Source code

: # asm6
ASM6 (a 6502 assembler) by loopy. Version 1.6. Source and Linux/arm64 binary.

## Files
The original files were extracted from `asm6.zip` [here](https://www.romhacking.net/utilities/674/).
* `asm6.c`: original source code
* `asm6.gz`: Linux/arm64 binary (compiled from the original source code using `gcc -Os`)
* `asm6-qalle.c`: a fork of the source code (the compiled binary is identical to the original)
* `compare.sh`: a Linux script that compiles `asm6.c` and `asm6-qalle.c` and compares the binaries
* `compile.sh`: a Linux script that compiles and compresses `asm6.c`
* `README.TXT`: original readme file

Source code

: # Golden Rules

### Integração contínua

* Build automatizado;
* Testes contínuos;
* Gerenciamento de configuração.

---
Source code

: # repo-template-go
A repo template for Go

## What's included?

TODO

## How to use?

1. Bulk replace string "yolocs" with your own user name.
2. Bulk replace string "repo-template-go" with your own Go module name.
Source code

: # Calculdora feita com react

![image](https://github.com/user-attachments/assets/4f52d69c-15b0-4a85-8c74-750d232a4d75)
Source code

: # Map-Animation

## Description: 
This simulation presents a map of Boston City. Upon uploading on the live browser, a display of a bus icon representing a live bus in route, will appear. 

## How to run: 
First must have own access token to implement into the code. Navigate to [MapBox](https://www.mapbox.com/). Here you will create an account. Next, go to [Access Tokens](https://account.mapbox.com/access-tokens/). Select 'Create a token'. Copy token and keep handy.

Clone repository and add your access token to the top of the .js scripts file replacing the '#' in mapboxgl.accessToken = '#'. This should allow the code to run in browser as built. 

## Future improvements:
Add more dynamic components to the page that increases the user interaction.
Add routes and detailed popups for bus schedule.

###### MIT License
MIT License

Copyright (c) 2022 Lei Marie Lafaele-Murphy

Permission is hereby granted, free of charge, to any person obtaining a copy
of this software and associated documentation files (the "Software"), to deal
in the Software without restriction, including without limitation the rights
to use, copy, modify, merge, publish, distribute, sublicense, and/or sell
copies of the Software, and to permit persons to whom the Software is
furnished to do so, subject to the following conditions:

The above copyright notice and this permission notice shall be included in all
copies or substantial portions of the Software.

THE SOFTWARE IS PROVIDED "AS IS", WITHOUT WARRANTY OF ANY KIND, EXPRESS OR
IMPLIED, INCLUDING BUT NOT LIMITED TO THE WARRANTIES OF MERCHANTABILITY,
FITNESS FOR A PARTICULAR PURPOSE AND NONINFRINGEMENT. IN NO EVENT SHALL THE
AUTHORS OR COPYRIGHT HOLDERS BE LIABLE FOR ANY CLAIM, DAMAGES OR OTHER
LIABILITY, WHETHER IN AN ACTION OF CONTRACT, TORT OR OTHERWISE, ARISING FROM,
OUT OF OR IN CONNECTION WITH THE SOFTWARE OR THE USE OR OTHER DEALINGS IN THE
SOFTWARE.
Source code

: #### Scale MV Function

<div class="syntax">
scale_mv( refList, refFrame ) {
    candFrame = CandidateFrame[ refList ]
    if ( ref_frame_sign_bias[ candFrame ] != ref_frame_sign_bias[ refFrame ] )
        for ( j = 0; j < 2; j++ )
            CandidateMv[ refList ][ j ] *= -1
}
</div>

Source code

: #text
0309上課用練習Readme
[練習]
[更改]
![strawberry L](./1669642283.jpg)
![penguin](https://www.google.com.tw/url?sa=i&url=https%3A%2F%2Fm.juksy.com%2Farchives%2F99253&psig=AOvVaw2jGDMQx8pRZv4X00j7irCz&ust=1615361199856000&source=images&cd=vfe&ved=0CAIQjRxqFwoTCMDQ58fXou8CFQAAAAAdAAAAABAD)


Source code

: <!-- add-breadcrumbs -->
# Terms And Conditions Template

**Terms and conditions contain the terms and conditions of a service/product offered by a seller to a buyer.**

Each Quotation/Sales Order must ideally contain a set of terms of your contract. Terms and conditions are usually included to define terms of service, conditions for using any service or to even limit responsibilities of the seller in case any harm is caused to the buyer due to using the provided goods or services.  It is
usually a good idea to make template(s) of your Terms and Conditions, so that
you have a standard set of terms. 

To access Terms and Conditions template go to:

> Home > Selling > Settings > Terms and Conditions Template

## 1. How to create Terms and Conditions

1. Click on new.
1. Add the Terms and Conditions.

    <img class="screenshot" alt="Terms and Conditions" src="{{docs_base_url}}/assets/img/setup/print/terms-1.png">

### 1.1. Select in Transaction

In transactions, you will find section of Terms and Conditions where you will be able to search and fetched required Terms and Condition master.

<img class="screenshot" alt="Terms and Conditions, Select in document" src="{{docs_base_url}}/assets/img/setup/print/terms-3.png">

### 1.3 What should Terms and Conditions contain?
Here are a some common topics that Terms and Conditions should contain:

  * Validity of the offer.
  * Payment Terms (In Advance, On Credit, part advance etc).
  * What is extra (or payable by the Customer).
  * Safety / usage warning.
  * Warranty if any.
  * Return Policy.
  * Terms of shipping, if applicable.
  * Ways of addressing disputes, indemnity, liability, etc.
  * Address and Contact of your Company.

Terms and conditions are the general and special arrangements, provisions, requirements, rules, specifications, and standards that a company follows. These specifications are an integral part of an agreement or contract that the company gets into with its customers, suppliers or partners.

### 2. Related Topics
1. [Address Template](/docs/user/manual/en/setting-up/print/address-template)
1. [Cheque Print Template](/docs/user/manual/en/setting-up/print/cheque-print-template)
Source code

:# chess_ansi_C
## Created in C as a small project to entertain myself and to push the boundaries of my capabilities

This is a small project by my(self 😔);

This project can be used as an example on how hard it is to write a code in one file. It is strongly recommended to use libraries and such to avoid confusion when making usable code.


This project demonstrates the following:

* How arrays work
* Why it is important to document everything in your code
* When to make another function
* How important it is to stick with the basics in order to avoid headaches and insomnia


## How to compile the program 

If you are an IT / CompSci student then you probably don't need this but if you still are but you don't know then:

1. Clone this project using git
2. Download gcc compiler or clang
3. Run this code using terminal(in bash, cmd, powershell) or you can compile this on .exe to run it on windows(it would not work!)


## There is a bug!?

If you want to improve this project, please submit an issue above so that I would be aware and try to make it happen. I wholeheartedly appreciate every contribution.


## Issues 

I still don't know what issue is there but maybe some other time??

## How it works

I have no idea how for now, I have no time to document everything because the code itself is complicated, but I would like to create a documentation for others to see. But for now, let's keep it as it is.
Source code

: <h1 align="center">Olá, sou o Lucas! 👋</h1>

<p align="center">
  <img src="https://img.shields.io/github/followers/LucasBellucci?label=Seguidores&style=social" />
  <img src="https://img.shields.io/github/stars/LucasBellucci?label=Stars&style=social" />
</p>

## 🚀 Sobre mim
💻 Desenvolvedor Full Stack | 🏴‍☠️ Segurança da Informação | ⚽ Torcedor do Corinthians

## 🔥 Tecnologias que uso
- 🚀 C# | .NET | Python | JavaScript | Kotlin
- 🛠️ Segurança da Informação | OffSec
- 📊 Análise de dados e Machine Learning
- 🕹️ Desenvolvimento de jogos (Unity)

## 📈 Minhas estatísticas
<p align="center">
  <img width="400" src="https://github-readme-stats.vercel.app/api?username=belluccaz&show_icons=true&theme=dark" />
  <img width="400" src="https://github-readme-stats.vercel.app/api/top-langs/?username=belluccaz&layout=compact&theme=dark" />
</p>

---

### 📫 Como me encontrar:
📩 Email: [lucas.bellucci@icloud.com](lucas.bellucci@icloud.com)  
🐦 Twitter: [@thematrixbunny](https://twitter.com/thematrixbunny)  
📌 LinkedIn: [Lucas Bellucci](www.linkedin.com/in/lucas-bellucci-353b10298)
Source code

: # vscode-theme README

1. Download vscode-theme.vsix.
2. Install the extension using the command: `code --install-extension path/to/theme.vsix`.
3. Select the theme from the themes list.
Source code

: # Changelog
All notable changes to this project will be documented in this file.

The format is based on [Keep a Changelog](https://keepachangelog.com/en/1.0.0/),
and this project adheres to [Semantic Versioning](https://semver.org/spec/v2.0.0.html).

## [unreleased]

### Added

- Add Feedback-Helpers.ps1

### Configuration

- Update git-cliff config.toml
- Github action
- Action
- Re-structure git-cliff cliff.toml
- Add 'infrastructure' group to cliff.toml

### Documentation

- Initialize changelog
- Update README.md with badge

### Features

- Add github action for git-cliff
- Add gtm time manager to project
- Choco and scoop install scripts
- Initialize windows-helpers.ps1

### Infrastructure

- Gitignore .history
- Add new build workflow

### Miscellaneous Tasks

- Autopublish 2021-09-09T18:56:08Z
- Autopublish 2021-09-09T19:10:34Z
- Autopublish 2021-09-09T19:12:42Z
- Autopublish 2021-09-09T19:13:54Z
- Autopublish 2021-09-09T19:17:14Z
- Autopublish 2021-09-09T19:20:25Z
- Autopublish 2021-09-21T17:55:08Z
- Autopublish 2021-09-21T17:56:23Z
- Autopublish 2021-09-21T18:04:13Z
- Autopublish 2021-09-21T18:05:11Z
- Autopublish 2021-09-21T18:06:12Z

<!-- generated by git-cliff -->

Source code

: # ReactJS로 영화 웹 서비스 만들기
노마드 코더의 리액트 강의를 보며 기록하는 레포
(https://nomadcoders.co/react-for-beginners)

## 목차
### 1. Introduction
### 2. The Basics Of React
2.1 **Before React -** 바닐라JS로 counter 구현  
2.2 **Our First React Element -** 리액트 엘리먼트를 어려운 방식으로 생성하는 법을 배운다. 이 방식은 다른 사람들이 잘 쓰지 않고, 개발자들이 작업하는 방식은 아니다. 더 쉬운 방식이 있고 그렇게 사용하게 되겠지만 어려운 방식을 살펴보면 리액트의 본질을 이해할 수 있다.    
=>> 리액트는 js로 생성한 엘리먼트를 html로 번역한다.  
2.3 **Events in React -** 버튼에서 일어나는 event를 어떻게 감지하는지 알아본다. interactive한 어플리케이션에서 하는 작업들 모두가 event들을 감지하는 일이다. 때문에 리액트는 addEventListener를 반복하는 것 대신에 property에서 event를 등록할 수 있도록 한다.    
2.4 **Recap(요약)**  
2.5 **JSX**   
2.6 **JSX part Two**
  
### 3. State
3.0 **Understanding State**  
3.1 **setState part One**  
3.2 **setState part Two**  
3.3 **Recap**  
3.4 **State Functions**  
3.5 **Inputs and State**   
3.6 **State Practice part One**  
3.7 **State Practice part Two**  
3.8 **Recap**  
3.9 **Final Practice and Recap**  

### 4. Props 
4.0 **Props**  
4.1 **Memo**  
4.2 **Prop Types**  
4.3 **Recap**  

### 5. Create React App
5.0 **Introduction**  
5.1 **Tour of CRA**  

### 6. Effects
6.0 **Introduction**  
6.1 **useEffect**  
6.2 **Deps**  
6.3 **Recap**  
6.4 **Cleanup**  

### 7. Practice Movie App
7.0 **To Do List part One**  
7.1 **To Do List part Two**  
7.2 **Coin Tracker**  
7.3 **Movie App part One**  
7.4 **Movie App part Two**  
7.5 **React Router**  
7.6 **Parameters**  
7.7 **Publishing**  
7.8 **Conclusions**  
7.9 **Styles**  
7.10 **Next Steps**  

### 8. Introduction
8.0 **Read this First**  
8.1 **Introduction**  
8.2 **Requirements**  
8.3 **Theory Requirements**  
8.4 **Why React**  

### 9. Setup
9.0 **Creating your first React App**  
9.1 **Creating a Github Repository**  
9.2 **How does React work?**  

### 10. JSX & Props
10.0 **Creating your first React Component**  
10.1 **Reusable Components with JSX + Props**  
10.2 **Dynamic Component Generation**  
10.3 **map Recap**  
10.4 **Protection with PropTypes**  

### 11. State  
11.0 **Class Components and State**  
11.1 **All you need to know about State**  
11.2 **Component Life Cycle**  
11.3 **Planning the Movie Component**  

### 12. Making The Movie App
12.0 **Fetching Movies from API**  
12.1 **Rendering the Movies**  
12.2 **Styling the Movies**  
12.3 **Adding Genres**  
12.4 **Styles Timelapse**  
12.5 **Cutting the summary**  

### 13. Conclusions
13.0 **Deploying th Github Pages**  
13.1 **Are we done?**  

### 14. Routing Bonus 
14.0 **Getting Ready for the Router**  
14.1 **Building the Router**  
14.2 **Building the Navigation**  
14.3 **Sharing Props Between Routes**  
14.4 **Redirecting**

::::

--- WHAT THE TASK REQUIRES ---
Word for word, quote the lines of the material from the first line through the line with "Linux/arm64 binary (compiled", both ends included.

--- SOLVED PROBLEM ---
Source code

: # asm6
ASM6 (a 6502 assembler) by loopy. Version 1.6. Source and Linux/arm64 binary.

## Files
The original files were extracted from `asm6.zip` [here](https://www.romhacking.net/utilities/674/).
* `asm6.c`: original source code
* `asm6.gz`: Linux/arm64 binary (compiled from the original source code using `gcc -Os`)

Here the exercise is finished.